* _Records to use_:
==*==

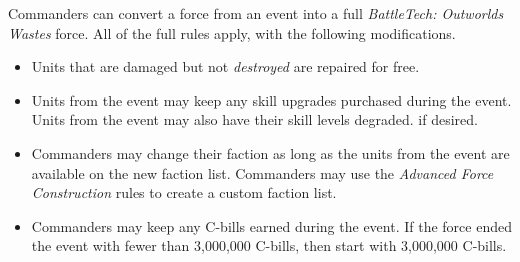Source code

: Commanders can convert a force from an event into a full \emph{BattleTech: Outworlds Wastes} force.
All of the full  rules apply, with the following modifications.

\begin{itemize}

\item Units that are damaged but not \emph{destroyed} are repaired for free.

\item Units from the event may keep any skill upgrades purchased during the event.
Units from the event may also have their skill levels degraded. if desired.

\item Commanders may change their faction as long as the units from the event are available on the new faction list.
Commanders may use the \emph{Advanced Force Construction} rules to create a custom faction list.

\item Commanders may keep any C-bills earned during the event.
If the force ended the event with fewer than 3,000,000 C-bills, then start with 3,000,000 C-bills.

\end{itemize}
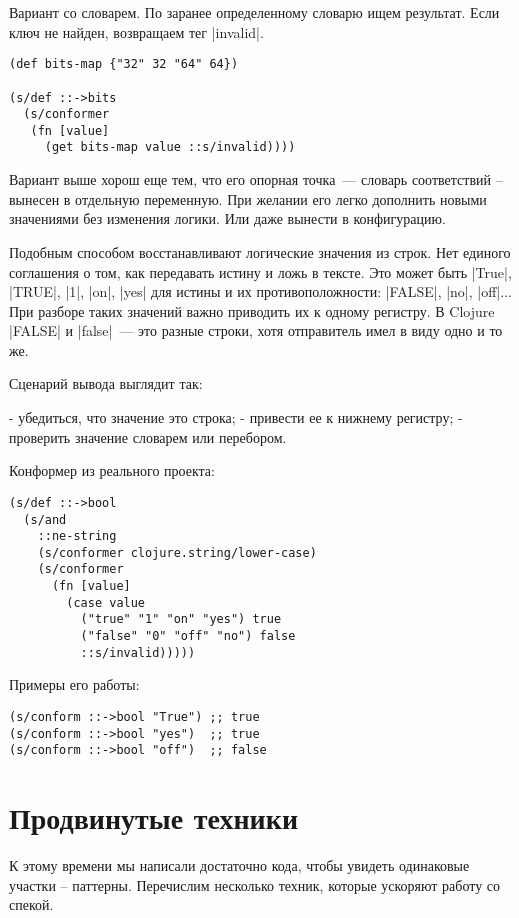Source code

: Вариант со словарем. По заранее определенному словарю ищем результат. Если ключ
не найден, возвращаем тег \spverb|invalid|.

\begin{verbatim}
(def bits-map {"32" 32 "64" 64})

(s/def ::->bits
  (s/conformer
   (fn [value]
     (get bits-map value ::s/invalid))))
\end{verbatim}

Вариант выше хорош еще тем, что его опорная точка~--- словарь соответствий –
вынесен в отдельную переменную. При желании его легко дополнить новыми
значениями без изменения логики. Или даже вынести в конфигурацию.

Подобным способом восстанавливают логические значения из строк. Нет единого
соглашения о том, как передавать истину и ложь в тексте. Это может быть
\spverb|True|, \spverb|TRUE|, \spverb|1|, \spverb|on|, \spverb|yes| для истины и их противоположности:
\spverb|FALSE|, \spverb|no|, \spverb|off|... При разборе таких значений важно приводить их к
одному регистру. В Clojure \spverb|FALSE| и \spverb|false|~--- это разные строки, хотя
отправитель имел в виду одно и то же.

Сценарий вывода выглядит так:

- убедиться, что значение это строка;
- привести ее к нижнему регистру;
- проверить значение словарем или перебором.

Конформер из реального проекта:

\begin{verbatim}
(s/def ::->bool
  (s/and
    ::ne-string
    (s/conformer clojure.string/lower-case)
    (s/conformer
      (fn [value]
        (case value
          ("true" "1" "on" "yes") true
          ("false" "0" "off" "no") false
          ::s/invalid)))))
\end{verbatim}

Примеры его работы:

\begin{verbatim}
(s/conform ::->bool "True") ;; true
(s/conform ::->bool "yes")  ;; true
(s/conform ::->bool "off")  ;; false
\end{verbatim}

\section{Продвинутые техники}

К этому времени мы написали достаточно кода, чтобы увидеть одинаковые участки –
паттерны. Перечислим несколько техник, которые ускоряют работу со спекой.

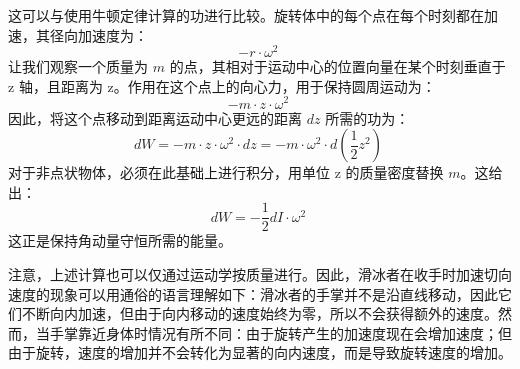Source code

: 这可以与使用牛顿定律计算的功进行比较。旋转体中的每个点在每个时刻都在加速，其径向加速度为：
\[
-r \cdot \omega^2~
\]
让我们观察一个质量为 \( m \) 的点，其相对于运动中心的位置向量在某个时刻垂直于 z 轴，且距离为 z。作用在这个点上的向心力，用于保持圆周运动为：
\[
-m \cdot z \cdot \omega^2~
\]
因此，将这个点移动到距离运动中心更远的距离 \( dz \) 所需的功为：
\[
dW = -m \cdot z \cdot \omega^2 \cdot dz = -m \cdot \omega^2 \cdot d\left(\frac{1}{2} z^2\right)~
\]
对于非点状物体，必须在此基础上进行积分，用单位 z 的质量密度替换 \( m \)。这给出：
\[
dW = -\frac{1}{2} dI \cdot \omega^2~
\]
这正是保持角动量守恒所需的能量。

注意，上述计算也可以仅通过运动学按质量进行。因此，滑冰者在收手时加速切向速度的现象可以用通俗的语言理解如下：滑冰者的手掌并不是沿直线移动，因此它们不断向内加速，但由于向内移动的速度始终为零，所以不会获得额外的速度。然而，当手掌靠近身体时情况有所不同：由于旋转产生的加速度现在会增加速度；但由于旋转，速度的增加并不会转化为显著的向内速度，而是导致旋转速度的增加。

==*==

* _Try it_: The result is a copy of every line above where the word "case" shows up.

* _Exercise answer_:
    (s/conformer clojure.string/lower-case)
        (case value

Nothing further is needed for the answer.